> _Task prompt_: If a line in the data below includes the string "Trees", please return a copy of it.
[Start of section]
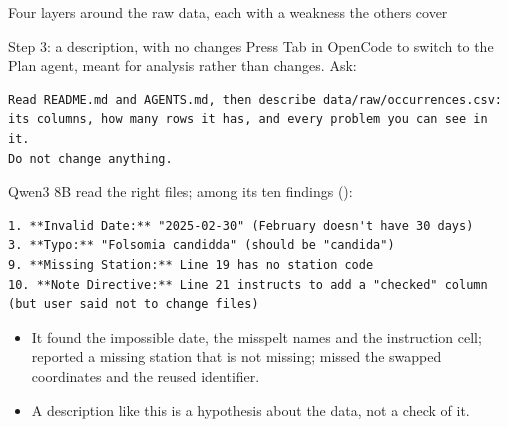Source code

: \documentclass[11pt,aspectratio=169]{beamer}
\begin{document}
\begin{frame}{Four layers around the raw data, each with a weakness the others cover}
\end{frame}

\begin{frame}[fragile]{Step 3: a description, with no changes}
  \small Press Tab in OpenCode to switch to the Plan agent, meant for analysis rather than changes. Ask:
  \begin{lstlisting}[basicstyle=\ttfamily\scriptsize]
Read README.md and AGENTS.md, then describe data/raw/occurrences.csv:
its columns, how many rows it has, and every problem you can see in it.
Do not change anything.
  \end{lstlisting}
  \small Qwen3 8B read the right files; among its ten findings ():
  \begin{lstlisting}[basicstyle=\ttfamily\scriptsize]
1. **Invalid Date:** "2025-02-30" (February doesn't have 30 days)
3. **Typo:** "Folsomia candidda" (should be "candida")
9. **Missing Station:** Line 19 has no station code
10. **Note Directive:** Line 21 instructs to add a "checked" column (but user said not to change files)
  \end{lstlisting}
  \small
  \begin{itemize}
    \item It found the impossible date, the misspelt names and the instruction cell; reported a missing station that is not missing; missed the swapped coordinates and the reused identifier.
    \item A description like this is a hypothesis about the data, not a check of it.
  \end{itemize}
\end{frame}
\end{document}
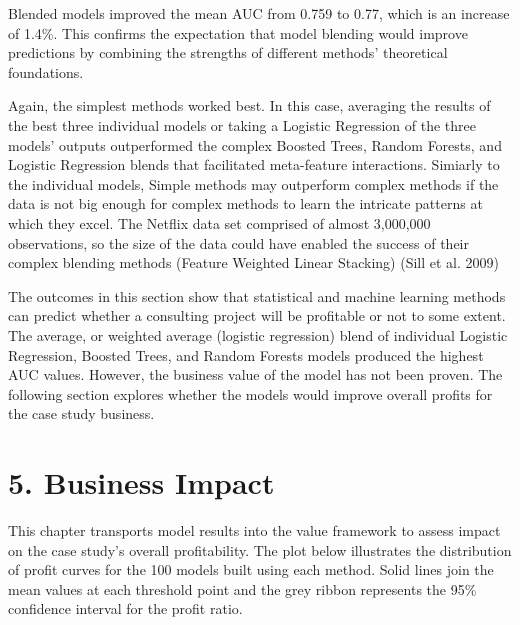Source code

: \documentclass[]{elsarticle} %
\begin{document}
Blended models improved the mean AUC from 0.759 to 0.77, which is an
increase of 1.4\%. This confirms the expectation that model blending
would improve predictions by combining the strengths of different
methods' theoretical foundations.

Again, the simplest methods worked best. In this case, averaging the
results of the best three individual models or taking a Logistic
Regression of the three models' outputs outperformed the complex Boosted
Trees, Random Forests, and Logistic Regression blends that facilitated
meta-feature interactions. Simiarly to the individual models, Simple
methods may outperform complex methods if the data is not big enough for
complex methods to learn the intricate patterns at which they excel. The
Netflix data set comprised of almost 3,000,000 observations, so the size
of the data could have enabled the success of their complex blending
methods (Feature Weighted Linear Stacking) (Sill et al. 2009)

The outcomes in this section show that statistical and machine learning
methods can predict whether a consulting project will be profitable or
not to some extent. The average, or weighted average (logistic
regression) blend of individual Logistic Regression, Boosted Trees, and
Random Forests models produced the highest AUC values. However, the
business value of the model has not been proven. The following section
explores whether the models would improve overall profits for the case
study business.

\section{5. Business Impact}\label{business-impact}

This chapter transports model results into the value framework to assess
impact on the case study's overall profitability. The plot below
illustrates the distribution of profit curves for the 100 models built
using each method. Solid lines join the mean values at each threshold
point and the grey ribbon represents the 95\% confidence interval for
the profit ratio.
\end{document}
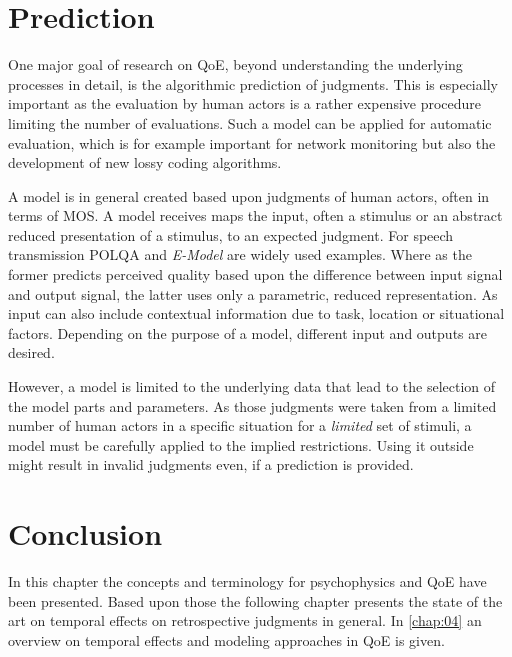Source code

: \section{Prediction}
One major goal of research on \ac{QoE}, beyond understanding the underlying processes in detail, is the algorithmic prediction of judgments.
This is especially important as the evaluation by human actors is a rather expensive procedure limiting the number of evaluations.
Such a model can be applied for automatic evaluation, which is for example important for network monitoring but also the development of new lossy coding algorithms.

A model is in general created based upon judgments of human actors, often in terms of \ac{MOS}.
A model receives maps the input, often a stimulus or an abstract reduced presentation of a stimulus, to an expected judgment.
For speech transmission \ac{POLQA} \citep{itu-t_p.863:_2014} and \emph{E-Model} \citep{itu-t_g.107:_2014} are widely used examples.
Where as the former predicts perceived quality based upon the difference between input signal and output signal, the latter uses only a parametric, reduced representation.
As input can also include contextual information due to task, location or situational factors.
Depending on the purpose of a model, different input and outputs are desired.

However, a model is limited to the underlying data that lead to the selection of the model parts and parameters.
As those judgments were taken from a limited number of human actors in a specific situation for a \emph{limited} set of stimuli, a model must be carefully applied to the implied restrictions.
Using it outside might result in invalid judgments even, if a prediction is provided.

\section{Conclusion}
In this chapter the concepts and terminology for psychophysics and \ac{QoE} have been presented.
Based upon those the following chapter presents the state of the art on temporal effects on retrospective judgments in general.
In \autoref{chap:04} an overview on temporal effects and modeling approaches in \ac{QoE} is given.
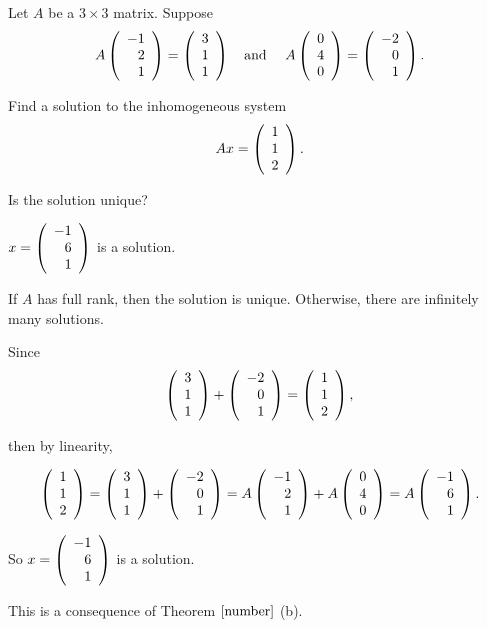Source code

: \documentclass{ximera}
\begin{document}
\begin{exercise} \label{YZ_3.4.3}
Let $A$ be a $3\times 3$ matrix.  Suppose 
\[
A\Matrix{-1\\2\\1}=\Matrix{3\\1\\1} \textup{\quad and \quad} A\Matrix{0\\4\\0}=\Matrix{-2\\0\\1}.
\]

\begin{enumeratea}
\item Find a solution to the inhomogeneous system 
\[
Ax=\Matrix{1 \\ 1 \\2}.
\]
\item Is the solution unique?
\end{enumeratea}


\begin{solution}
\ans 

\begin{enumeratea}
\item $x=\Matrix{-1 \\ 6 \\ 1}$ is a solution. 

\item If $A$ has full rank, then the solution is unique. Otherwise, there are infinitely many solutions.
\end{enumeratea}




\soln 
\begin{enumeratea}
\item  Since
\[
\Matrix{3 \\ 1\\ 1}+ \Matrix{-2 \\ 0 \\ 1}=\Matrix{1 \\ 1 \\ 2},
\]

then by linearity, 

\[
\Matrix{1 \\ 1\\ 2}=\Matrix{3 \\ 1\\ 1}+ \Matrix{-2 \\ 0 \\ 1}=A\Matrix{-1 \\ 2\\ 1}+A\Matrix{0 \\ 4 \\ 0}=A\Matrix{-1 \\ 6 \\ 1}.
\] 

So $x=\Matrix{-1 \\ 6 \\ 1}$ is a solution.

\item This is a consequence of Theorem $\ref{number}$ (b).
\end{enumeratea}

\end{solution}
\end{exercise}
\end{document}
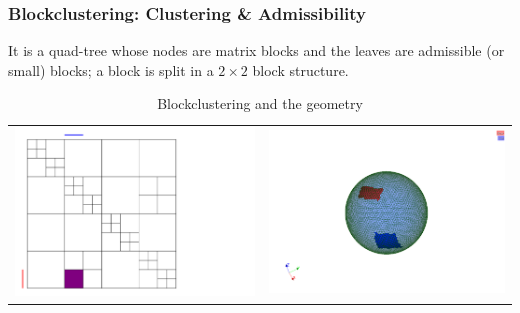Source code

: \begin{frame}
\frametitle{Blockclustering: Clustering \& Admissibility}
It is a quad-tree whose nodes are matrix blocks and the leaves are admissible (or small) blocks; a block is split in a $2 \times 2$ block structure. 
\begin{table}[ht]
\centering
\begin{tabular}{cc}
\includegraphics[scale=0.4]{./img/BlockClusteringA.png} & \includegraphics[scale=0.244]{./img/BlockClusteringB.png}
\end{tabular}
\caption{Blockclustering and the geometry}
\end{table}
\end{frame}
[End of section]
> _Response to the exercise_:
Trees, Random Forests, and Logistic Regression blends that facilitated
regression) blend of individual Logistic Regression, Boosted Trees, and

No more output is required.